[[ Source material, beginning ]]

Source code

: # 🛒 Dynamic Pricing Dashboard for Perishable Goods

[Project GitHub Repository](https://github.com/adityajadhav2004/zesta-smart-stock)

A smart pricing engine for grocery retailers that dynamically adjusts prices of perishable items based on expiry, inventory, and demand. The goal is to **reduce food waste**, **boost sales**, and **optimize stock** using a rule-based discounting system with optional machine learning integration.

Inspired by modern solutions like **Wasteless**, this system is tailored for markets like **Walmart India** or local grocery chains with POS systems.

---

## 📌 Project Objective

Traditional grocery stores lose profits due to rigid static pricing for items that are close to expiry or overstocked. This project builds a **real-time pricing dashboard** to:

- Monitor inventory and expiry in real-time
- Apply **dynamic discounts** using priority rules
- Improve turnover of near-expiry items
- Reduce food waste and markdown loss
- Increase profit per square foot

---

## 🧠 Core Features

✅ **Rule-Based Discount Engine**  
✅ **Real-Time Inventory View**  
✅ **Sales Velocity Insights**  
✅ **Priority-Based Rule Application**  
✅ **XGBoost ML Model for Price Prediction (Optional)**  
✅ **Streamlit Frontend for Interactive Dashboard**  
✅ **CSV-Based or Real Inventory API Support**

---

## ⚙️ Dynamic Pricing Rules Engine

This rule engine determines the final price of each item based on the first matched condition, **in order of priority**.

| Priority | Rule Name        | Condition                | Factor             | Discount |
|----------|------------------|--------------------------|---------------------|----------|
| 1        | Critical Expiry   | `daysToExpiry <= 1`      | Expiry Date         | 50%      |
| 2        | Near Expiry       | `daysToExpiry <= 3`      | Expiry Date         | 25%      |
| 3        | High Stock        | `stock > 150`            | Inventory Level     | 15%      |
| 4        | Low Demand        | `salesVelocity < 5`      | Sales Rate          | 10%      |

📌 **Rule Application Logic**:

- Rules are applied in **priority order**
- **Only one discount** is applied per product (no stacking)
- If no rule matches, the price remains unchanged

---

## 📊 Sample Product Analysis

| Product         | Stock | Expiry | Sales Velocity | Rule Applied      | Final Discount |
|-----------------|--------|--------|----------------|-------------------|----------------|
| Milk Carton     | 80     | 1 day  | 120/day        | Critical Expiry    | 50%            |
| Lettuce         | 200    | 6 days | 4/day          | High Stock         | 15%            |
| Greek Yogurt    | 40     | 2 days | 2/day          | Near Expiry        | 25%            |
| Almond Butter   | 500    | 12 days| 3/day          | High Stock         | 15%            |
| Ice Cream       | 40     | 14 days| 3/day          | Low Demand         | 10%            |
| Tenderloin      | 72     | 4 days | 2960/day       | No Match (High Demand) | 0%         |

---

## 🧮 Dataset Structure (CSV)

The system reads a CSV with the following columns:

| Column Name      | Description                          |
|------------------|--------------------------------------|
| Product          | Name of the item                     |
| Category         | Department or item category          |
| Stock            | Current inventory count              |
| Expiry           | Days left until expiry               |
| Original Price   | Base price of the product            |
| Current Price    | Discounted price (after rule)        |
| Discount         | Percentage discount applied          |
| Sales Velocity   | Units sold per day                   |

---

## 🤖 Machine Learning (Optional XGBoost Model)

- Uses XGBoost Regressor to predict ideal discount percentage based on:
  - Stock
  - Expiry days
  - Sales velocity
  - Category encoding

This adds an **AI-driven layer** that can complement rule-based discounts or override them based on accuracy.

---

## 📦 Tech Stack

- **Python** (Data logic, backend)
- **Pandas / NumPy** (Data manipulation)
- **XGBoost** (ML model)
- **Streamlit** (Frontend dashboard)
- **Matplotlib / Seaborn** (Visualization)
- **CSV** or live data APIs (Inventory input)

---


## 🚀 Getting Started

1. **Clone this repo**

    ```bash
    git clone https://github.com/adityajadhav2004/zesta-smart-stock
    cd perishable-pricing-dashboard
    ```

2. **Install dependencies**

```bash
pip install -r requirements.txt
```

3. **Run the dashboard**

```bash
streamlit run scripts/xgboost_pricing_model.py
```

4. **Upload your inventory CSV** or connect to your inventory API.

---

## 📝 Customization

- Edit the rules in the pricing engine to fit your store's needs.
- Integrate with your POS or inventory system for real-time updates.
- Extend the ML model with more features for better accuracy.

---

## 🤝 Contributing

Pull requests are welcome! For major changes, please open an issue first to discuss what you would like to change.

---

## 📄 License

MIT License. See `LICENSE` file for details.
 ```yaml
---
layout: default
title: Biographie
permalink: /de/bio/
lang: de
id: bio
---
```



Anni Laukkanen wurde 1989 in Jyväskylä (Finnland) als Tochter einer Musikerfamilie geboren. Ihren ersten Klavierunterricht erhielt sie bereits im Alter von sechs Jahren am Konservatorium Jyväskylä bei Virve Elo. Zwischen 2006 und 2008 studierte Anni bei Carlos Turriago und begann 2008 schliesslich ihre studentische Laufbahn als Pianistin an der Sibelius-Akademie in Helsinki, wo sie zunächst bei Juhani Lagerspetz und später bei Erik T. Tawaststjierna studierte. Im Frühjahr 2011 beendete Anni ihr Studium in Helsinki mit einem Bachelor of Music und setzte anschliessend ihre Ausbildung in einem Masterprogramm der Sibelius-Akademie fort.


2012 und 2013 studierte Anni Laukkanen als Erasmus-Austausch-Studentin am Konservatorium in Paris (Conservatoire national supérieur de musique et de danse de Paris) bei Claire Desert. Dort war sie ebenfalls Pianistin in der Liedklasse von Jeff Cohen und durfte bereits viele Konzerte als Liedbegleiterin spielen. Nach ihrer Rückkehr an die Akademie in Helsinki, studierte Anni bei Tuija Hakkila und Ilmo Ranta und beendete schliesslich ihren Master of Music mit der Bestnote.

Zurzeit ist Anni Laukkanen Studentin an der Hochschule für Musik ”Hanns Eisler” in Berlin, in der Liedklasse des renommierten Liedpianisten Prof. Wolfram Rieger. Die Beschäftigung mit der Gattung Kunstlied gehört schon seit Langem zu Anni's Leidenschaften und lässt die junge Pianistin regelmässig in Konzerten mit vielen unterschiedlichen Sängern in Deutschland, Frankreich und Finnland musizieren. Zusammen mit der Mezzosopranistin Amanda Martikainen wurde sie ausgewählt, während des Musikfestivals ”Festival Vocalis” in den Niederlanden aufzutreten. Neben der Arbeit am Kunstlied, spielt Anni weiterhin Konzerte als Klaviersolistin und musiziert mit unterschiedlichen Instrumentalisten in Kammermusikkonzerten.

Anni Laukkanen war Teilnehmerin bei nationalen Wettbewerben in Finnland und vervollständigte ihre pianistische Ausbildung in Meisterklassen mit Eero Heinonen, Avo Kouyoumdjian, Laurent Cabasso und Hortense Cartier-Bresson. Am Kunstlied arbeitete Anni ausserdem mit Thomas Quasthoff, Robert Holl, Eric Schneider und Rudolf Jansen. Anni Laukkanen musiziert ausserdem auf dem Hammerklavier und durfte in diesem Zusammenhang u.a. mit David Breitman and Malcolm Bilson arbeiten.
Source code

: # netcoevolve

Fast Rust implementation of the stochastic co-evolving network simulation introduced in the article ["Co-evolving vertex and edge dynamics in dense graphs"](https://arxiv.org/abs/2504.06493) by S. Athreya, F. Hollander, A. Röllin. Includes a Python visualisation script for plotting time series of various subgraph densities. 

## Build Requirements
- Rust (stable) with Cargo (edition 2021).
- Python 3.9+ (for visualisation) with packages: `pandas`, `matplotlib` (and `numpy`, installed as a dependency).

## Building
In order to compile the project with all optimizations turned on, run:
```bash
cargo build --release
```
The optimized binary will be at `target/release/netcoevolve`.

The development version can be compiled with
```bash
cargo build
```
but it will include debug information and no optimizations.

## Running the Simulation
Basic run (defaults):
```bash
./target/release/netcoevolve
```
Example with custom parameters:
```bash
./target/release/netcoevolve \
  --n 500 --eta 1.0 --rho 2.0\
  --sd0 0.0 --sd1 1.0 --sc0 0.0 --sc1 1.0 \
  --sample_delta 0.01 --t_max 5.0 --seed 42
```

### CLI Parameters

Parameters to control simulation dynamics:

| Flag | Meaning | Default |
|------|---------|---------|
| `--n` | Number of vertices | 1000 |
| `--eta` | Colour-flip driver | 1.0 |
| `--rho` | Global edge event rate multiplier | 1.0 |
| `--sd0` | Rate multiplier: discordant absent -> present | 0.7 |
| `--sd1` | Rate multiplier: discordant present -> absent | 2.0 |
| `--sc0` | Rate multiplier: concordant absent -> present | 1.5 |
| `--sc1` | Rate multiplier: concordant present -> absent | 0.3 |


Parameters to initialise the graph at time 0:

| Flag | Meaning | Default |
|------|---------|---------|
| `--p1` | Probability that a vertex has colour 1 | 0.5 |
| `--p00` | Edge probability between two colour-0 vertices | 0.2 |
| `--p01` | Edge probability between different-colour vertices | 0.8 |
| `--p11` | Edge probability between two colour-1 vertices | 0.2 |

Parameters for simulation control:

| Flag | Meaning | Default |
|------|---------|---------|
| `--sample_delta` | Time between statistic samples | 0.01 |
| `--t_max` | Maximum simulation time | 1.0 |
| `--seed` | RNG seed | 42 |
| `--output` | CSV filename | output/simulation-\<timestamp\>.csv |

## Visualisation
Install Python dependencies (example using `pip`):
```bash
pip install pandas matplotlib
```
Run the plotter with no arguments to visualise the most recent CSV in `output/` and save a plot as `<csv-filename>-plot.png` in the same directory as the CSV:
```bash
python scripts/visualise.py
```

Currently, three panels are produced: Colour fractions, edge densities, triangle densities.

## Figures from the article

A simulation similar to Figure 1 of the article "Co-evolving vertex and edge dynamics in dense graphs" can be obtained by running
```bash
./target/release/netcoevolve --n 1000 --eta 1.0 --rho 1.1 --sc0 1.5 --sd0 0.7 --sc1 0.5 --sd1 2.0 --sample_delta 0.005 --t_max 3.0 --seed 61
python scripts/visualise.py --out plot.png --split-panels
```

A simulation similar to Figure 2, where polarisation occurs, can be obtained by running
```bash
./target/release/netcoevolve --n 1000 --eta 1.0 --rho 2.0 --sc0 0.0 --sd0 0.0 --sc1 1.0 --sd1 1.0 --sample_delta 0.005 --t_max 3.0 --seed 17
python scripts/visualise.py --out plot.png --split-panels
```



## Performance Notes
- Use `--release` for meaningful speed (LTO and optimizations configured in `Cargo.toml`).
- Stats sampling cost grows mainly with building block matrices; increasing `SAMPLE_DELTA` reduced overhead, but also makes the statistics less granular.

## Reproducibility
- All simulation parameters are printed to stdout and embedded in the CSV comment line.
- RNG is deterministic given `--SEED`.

[[ Source material, end ]]

Problem requirements
Take from the entries every line that has the string "system".

Output below
A smart pricing engine for grocery retailers that dynamically adjusts prices of perishable items based on expiry, inventory, and demand. The goal is to **reduce food waste**, **boost sales**, and **optimize stock** using a rule-based discounting system with optional machine learning integration.
Inspired by modern solutions like **Wasteless**, this system is tailored for markets like **Walmart India** or local grocery chains with POS systems.
The system reads a CSV with the following columns:
- Integrate with your POS or inventory system for real-time updates.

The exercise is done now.